ÇÖZÜM BULMASI ZORUNLUDUR
Sendikamız açtığı dava da Danıştay 2.Dairesi 20.8.2009 gün ve E: 2009/4055 sayılı kararıyla Milli Eğitim Bakanlığının 02.07.2009 gün ve 1925 sayılı yazısının ve ekindeki düzenlemelerin yürütmesini durdurulmasına karar vermiştir. Bu süreçte 2009 öğretmen atamalarında okul öncesi öğretmenliğine en çok yer vererek 5278 öğretmen atamış ve hukuken başka seçeneğinin kalmadığını görerek 17 bin kadrosuz usta öğretici alımını durdurmuştur. 
Şimdi de okul öncesi öğretmen olarak 10 bin öğretmen daha atanacağı ifade ediliyor.  Milli Eğitim Bakanlığı il ve ilçe milli müdürlüklerine gönderdiği 16 Eylül 2009 tarihli mail de bu durum açıkça ifade edilmektedir. Sendika olarak söz konusu 10 bin atamayı olumlu bir adım olarak görüyoruz. Ancak anılan Danıştay kararlarında da vurgulandığı üzere Milli Eğitim Bakanlığının geçici bir uygulamayı sekiz yıla yayarak kalıcılaştıran hukuksuz uygulaması yüzünden birçok okul öncesi öğretmen adayı 40 kırk yaşını doldurdu. Milli Eğitim Bakanlığı söz konusu okul öncesi öğretmen adaylarının mağduriyetini giderecek bir çözüm bulması da zorunludur. 

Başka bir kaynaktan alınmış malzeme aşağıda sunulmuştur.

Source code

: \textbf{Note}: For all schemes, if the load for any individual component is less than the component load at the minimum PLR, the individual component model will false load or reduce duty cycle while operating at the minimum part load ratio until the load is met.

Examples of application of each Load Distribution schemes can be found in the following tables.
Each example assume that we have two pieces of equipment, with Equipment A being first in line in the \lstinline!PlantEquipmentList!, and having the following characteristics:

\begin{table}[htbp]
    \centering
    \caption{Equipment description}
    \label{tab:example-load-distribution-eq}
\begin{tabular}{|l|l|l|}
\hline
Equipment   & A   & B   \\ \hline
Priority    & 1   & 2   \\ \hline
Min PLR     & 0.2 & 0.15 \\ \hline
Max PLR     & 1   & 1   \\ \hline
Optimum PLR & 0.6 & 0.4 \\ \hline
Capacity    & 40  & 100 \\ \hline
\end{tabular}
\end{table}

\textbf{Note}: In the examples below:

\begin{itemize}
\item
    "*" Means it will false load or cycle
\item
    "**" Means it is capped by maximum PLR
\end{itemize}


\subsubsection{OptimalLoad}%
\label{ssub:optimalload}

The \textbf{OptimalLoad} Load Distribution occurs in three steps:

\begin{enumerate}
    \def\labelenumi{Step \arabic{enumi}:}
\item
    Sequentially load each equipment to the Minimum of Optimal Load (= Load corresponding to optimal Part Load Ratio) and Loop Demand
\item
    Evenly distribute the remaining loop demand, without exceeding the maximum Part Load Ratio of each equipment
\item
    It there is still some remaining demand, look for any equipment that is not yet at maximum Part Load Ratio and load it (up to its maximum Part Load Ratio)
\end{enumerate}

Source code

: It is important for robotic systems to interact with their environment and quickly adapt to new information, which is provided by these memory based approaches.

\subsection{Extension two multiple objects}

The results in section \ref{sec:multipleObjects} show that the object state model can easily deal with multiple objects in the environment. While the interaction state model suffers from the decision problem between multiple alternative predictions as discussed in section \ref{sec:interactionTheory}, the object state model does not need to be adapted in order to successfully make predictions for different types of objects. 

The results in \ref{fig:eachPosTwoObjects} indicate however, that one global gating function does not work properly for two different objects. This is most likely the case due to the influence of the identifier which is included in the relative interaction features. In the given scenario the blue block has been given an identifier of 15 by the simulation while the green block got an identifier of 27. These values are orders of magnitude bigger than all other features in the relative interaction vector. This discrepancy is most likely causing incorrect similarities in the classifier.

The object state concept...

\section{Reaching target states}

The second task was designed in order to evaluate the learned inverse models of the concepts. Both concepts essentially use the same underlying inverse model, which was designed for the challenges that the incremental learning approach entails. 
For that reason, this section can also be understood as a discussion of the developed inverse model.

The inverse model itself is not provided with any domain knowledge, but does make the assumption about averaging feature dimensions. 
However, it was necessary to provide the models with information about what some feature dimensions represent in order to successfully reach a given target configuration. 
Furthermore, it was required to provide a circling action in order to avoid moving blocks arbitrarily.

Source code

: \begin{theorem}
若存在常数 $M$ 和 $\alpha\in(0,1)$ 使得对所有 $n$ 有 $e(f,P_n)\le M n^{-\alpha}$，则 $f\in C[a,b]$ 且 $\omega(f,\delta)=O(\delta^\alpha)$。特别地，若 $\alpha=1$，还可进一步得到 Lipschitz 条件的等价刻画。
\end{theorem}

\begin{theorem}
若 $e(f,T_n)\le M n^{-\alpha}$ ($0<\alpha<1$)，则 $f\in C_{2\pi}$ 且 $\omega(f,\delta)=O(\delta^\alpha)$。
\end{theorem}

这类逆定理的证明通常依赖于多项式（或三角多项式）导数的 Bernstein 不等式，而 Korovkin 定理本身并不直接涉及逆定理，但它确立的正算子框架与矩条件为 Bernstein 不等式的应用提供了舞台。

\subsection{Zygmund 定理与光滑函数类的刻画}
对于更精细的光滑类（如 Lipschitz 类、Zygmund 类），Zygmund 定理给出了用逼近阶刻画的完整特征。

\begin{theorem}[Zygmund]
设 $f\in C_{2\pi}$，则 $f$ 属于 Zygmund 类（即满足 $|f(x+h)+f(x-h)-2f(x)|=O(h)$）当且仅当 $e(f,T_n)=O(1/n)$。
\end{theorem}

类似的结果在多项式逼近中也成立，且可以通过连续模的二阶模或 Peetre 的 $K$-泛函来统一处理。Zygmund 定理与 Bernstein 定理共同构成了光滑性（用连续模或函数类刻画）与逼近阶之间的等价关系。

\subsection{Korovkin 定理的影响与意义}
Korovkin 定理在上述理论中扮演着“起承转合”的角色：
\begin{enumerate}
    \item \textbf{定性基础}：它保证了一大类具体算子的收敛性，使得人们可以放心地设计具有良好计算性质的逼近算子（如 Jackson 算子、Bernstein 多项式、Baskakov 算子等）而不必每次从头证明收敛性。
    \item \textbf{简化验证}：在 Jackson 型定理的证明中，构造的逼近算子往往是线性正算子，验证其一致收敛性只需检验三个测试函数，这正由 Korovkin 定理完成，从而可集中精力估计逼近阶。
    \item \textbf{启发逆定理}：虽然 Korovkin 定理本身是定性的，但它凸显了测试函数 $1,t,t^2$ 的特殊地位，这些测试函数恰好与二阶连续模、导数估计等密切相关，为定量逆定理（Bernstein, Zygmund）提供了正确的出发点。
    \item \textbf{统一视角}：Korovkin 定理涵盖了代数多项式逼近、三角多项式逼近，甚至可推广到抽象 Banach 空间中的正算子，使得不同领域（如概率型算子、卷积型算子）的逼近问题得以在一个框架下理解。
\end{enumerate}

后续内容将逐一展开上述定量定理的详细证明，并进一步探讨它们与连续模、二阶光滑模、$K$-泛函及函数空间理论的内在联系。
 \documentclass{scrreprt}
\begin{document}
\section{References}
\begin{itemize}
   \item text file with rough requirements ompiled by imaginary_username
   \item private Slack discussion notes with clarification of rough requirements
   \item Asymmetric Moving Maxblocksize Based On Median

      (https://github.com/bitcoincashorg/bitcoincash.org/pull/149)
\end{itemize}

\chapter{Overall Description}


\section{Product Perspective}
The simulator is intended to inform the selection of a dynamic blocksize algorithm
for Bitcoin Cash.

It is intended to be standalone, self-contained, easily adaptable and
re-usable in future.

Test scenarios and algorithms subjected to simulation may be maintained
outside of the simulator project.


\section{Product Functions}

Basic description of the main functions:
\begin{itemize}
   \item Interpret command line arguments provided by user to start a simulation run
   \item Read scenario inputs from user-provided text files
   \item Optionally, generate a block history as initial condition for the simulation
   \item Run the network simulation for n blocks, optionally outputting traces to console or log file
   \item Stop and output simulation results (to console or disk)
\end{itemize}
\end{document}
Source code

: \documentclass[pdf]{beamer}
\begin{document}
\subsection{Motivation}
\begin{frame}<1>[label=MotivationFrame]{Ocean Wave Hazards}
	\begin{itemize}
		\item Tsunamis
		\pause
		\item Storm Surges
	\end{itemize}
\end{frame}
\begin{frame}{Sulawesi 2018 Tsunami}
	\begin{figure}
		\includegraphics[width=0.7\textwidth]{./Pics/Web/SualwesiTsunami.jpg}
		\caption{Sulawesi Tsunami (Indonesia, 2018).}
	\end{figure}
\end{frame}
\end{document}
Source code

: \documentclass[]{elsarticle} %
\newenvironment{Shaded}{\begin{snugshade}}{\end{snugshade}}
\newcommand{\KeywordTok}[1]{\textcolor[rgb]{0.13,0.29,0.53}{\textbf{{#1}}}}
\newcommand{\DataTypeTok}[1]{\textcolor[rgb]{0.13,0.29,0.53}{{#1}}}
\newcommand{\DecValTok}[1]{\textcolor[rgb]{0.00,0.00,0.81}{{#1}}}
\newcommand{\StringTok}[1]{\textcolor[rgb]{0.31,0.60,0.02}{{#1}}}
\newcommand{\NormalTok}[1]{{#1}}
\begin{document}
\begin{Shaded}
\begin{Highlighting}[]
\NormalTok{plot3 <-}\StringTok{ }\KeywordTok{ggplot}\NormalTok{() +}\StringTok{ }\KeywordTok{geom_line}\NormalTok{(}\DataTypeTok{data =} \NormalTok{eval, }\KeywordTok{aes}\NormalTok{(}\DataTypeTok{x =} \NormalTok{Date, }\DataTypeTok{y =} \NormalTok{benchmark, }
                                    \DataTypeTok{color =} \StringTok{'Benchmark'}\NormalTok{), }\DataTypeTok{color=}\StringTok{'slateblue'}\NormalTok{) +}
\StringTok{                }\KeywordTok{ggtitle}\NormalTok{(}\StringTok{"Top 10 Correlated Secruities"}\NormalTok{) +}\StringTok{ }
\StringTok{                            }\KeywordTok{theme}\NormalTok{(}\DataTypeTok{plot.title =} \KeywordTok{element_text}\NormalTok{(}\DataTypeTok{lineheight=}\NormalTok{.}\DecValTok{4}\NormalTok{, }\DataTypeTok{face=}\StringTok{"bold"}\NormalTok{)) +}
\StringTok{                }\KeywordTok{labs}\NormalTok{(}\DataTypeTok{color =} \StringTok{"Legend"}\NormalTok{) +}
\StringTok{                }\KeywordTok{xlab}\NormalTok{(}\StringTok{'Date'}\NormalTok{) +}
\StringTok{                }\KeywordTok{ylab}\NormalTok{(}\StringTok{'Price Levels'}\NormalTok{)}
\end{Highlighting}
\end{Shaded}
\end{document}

Yukarda belirtilen gelişmeler bir bütün olarak değerlendirildiğinde okul öncesi öğretmenliğe bugüne dek görülmemiş ölçüde atama yapılmasında sendikamızın okul öncesi eğitimde öğretmen yerine usta öğretici çalıştırılmasını engellemek için yaptığı hukuksal ve örgütsel çabaların belirleyici bir önemi olduğu açıktır.  Mücadelenin ve kazanımın adresi Eğitim Sen'dir!"